# Cervelo P5 leaked photos



## Propofol (Jul 5, 2005)

Cervelo P5 Leaked Official Photos | COMMONHype


----------



## LMWEL (Jan 5, 2010)

Holy..... I'm speechless.


----------



## Cervelo S-5 (Dec 16, 2011)

OMG! I have a 2012 P-3 that I love............, but wow ,now I have a woody!!!!!!!!!!!!!!!! Somebody please help me and cut up my visa!!!!!!!!!!!!!!!!!!!!


----------



## cda 455 (Aug 9, 2010)

Interesting lines on the frame design.


----------



## simonaway427 (Jul 12, 2010)

That's the Tri/UCI illegal version.

There are photos of the UCI legal version over at weight wienies with the legal front fork.


----------



## j.knight (Dec 14, 2005)

Wow!! 
Looks like they copied the seat cluster from a Kestrel and came up with some bold new graphics. Incredible. What a work of engineering!!


----------



## Urb (Jul 19, 2010)

j.knight said:


> Wow!!
> Looks like they copied the seat cluster from a Kestrel and came up with some bold new graphics. Incredible. What a work of engineering!!

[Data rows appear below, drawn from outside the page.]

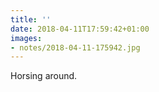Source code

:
 ```yaml
---
title: ''
date: 2018-04-11T17:59:42+01:00
images:
- notes/2018-04-11-175942.jpg
---
```

Horsing around.
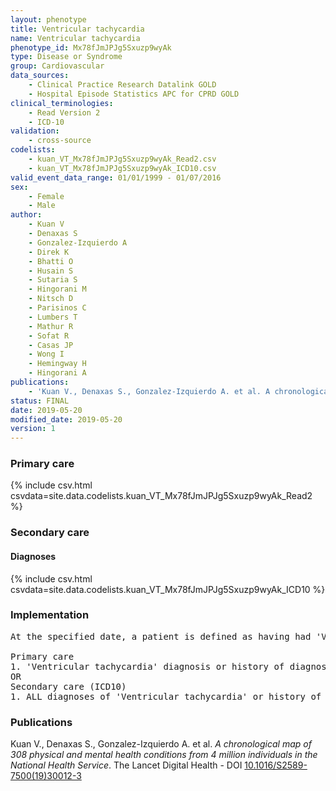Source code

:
 ```yaml
---
layout: phenotype
title: Ventricular tachycardia
name: Ventricular tachycardia
phenotype_id: Mx78fJmJPJg5Sxuzp9wyAk 
type: Disease or Syndrome
group: Cardiovascular
data_sources: 
    - Clinical Practice Research Datalink GOLD
    - Hospital Episode Statistics APC for CPRD GOLD
clinical_terminologies: 
    - Read Version 2
    - ICD-10
validation: 
    - cross-source
codelists: 
    - kuan_VT_Mx78fJmJPJg5Sxuzp9wyAk_Read2.csv
    - kuan_VT_Mx78fJmJPJg5Sxuzp9wyAk_ICD10.csv
valid_event_data_range: 01/01/1999 - 01/07/2016
sex: 
    - Female
    - Male
author: 
    - Kuan V
    - Denaxas S
    - Gonzalez-Izquierdo A
    - Direk K
    - Bhatti O
    - Husain S
    - Sutaria S
    - Hingorani M
    - Nitsch D
    - Parisinos C
    - Lumbers T
    - Mathur R
    - Sofat R
    - Casas JP
    - Wong I
    - Hemingway H
    - Hingorani A
publications: 
    - 'Kuan V., Denaxas S., Gonzalez-Izquierdo A. et al. A chronological map of 308 physical and mental health conditions from 4 million individuals in the National Health Service. The Lancet Digital Health - DOI: 10.1016/S2589-7500(19)30012-3' 
status: FINAL
date: 2019-05-20
modified_date: 2019-05-20
version: 1
---
```

### Primary care 
{% include csv.html csvdata=site.data.codelists.kuan_VT_Mx78fJmJPJg5Sxuzp9wyAk_Read2 %}
### Secondary care 
#### Diagnoses 
{% include csv.html csvdata=site.data.codelists.kuan_VT_Mx78fJmJPJg5Sxuzp9wyAk_ICD10 %}
### Implementation 
<pre>At the specified date, a patient is defined as having had 'Ventricular tachycardia' IF they meet the criteria for any of the following on or before the specified date. The earliest date on which the individual meets any of the following criteria on or before the specified date is defined as the first event date:

Primary care
1. 'Ventricular tachycardia' diagnosis or history of diagnosis during a consultation 
OR
Secondary care (ICD10)
1. ALL diagnoses of 'Ventricular tachycardia' or history of diagnosis during a hospitalization</pre> 
 
### Publications 
Kuan V., Denaxas S., Gonzalez-Izquierdo A. et al. _A chronological map of 308 physical and mental health conditions from 4 million individuals in the National Health Service_. The Lancet Digital Health - DOI <a href='https://www.thelancet.com/journals/landig/article/PIIS2589-7500(19)30012-3/fulltext'>10.1016/S2589-7500(19)30012-3</a>
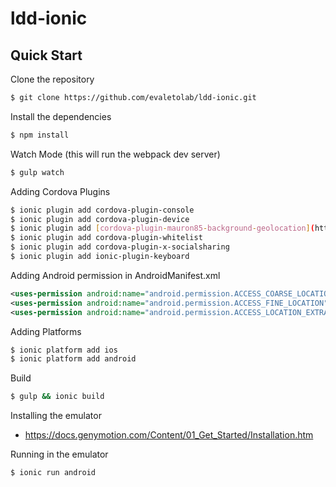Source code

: ldd-ionic
=============


## Quick Start

Clone the repository

```bash
$ git clone https://github.com/evaletolab/ldd-ionic.git
```

Install the dependencies

```bash
$ npm install
```

Watch Mode (this will run the webpack dev server)

```bash
$ gulp watch
```

Adding Cordova Plugins

```bash
$ ionic plugin add cordova-plugin-console
$ ionic plugin add cordova-plugin-device
$ ionic plugin add [cordova-plugin-mauron85-background-geolocation](https://github.com/mauron85/cordova-plugin-background-geolocation)
$ ionic plugin add cordova-plugin-whitelist
$ ionic plugin add cordova-plugin-x-socialsharing
$ ionic plugin add ionic-plugin-keyboard
```

Adding Android permission in AndroidManifest.xml
```XML
<uses-permission android:name="android.permission.ACCESS_COARSE_LOCATION" />
<uses-permission android:name="android.permission.ACCESS_FINE_LOCATION" />
<uses-permission android:name="android.permission.ACCESS_LOCATION_EXTRA_COMMANDS" />
```

Adding Platforms

```bash
$ ionic platform add ios
$ ionic platform add android
```

Build

```bash
$ gulp && ionic build
```

Installing the emulator

* https://docs.genymotion.com/Content/01_Get_Started/Installation.htm

Running in the emulator

```bash
$ ionic run android
```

Cause I'm sure that's where all the net speed gain comes from. Like seriously without the seat cluster design from kestrel think how slow the p5 would be. Good work cervelo spies.


----------



## SolidSnake03 (Jun 22, 2011)

Wow quite sharp, I think the simply fast motto fits it pretty well actually. The bike frame/set up doesn't look overly complicated or "busy".


----------